Today’s blog post comes from Robert Babb, PT, MBA, of the Physical Therapy & Wellness Institute in Pennsylvania.
While in my last years of active duty in the United States Navy, I worked as a Physical Therapy Technician, Petty Officer Second Class, at the Naval Hospital, while working part-time singing telegrams and going to college (part-time. Taking three courses at night and on the weekend for the past year had left me physically exhausted, waking most mornings at 4 am to get to the Navy Hospital by 5 to study for an hour before the clinic opened. Clinical hours ended at 3, so then it was back to class at 3:30 until 9 PM on most nights. So why put in all the grueling and utterly exhausting hours? Many military physical therapists inspired me to keep at it, to take my game to a higher level. But none challenged me as much as Dr. Chris Bork, former Chairman of the Physical Therapy School at Temple University, in 1986.
It was a classic Philadelphia late December day: bone-chilling, cloudy, damp afternoon as I rode the subway to visit the Chairman of my University’s PT program. With only 18 months until discharge from the Navy, I was feeling “all in,” burning the candle at both ends.
After reviewing my transcripts, Dr. Bork closed the file, looked up at me, and apologized. He didn’t see how I could get into his program without taking more courses. Swallowing hard and fighting back emotions, I left his office nearly in tears, trying to understand why “it”—fulfilling my dream—had to come so hard.

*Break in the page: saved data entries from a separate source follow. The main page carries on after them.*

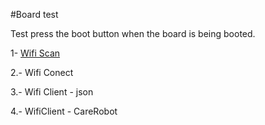 #Board test

Test press the boot button when the board is being booted. 

1- [Wifi Scan](https://github.com/espressif/arduino-esp32/blob/master/libraries/WiFi/examples/WiFiScan/WiFiScan.ino) 

2.- Wifi Conect

3.- Wifi Client - json

4.- WifiClient - CareRobot

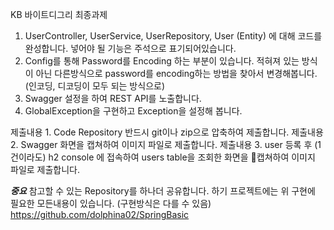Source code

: KB 바이트디그리 최종과제

1. UserController, UserService, UserRepository, User (Entity) 에 대해 코드를 완성합니다. 넣어야 될 기능은 주석으로 표기되어있습니다.
2. Config를 통해 Password를 Encoding 하는 부분이 있습니다. 적혀져 있는 방식이 아닌 다른방식으로 password를 encoding하는 방법을 찾아서 변경해봅니다.(인코딩, 디코딩이 모두 되는 방식으로)
3. Swagger 설정을 하여 REST API를 노출합니다.
4. GlobalException을 구현하고 Exception을 설정해 봅니다.

제출내용 1. Code Repository 반드시 git이나 zip으로 압축하여 제출합니다.
제출내용 2. Swagger 화면을 캡쳐하여 이미지 파일로 제출합니다. 
제출내용 3. user 등록 후 (1건이라도) h2 console 에 접속하여 users table을 조회한 화면을 캡쳐하여 이미지 파일로 제출합니다. 

***중요***
참고할 수 있는 Repository를 하나더 공유합니다. 하기 프로젝트에는 위 구현에 필요한 모든내용이 있습니다. (구현방식은 다를 수 있음)
https://github.com/dolphina02/SpringBasic 
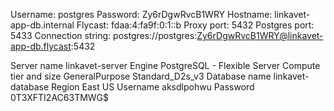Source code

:Username: postgres
Password: Zy6rDgwRvcB1WRY
Hostname: linkavet-app-db.internal
Flycast: fdaa:4:fa9f:0:1::b
Proxy port: 5432
Postgres port: 5433
Connection string: postgres://postgres:Zy6rDgwRvcB1WRY@linkavet-app-db.flycast:5432

Server name
linkavet-server
Engine
PostgreSQL - Flexible Server
Compute tier and size
GeneralPurpose Standard_D2s_v3
Database name
linkavet-database
Region
East US
Username
aksdlpohwu
Password
0T3XFTI2AC63TMWG$
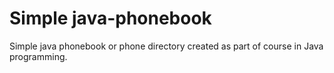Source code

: # Simple java-phonebook
Simple java phonebook or phone directory created as part of course in Java programming.

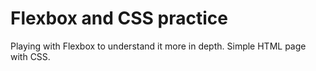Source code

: # Flexbox and CSS practice
Playing with Flexbox to understand it more in depth. Simple HTML page with CSS.
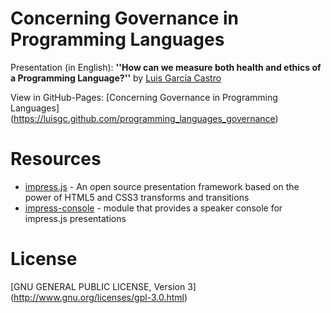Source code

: Concerning Governance in Programming Languages 
====

Presentation (in English): **''How can we measure both health and ethics of a Programming Language?''** by [Luis García Castro](https://github.com/LuisGC)

View in GitHub-Pages: [Concerning Governance in Programming Languages] (https://luisgc.github.com/programming_languages_governance)

# Resources

* [impress.js](https://github.com/bartaz/impress.js) - An open source presentation framework based on the power of HTML5 and CSS3 transforms and transitions
* [impress-console](https://github.com/regebro/impress-console) - module that provides a speaker console for impress.js presentations

# License

[GNU GENERAL PUBLIC LICENSE, Version 3] (http://www.gnu.org/licenses/gpl-3.0.html)

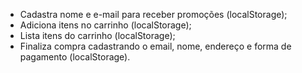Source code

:* Cadastra nome e e-mail para receber promoções (localStorage);
* Adiciona itens no carrinho (localStorage);
* Lista itens do carrinho (localStorage);
* Finaliza compra cadastrando o email, nome, endereço e forma de pagamento (localStorage).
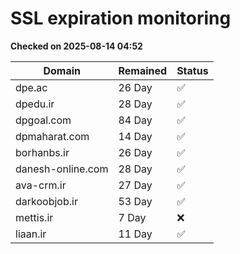 # SSL expiration monitoring

**Checked on 2025-08-14 04:52**

| Domain | Remained | Status       |
|--------|----------|--------------|
| dpe.ac     | 26 Day   | ✅ |
| dpedu.ir     | 28 Day   | ✅ |
| dpgoal.com     | 84 Day   | ✅ |
| dpmaharat.com     | 14 Day   | ✅ |
| borhanbs.ir     | 26 Day   | ✅ |
| danesh-online.com     | 28 Day   | ✅ |
| ava-crm.ir     | 27 Day   | ✅ |
| darkoobjob.ir     | 53 Day   | ✅ |
| mettis.ir     | 7 Day   | ❌ |
| liaan.ir     | 11 Day   | ✅ |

One-year later, after a year of full-time college with both summer sessions and full-time active duty, I was accepted to Temple’s graduating PT class of 1990.
Looking back, Dr. Bork inspired me to fully commit in order to truly obtain my “it.” Realizing that every individual has more to give, even if they feel they are at their maximum, inspires me every day to reach, mentor others to reach, and help my patients achieve higher levels of performance, all in search of their own fulfillment, or “it.”
Thank you, Dr. Chris Bork, for helping me achieve and get it, both literally and figuratively.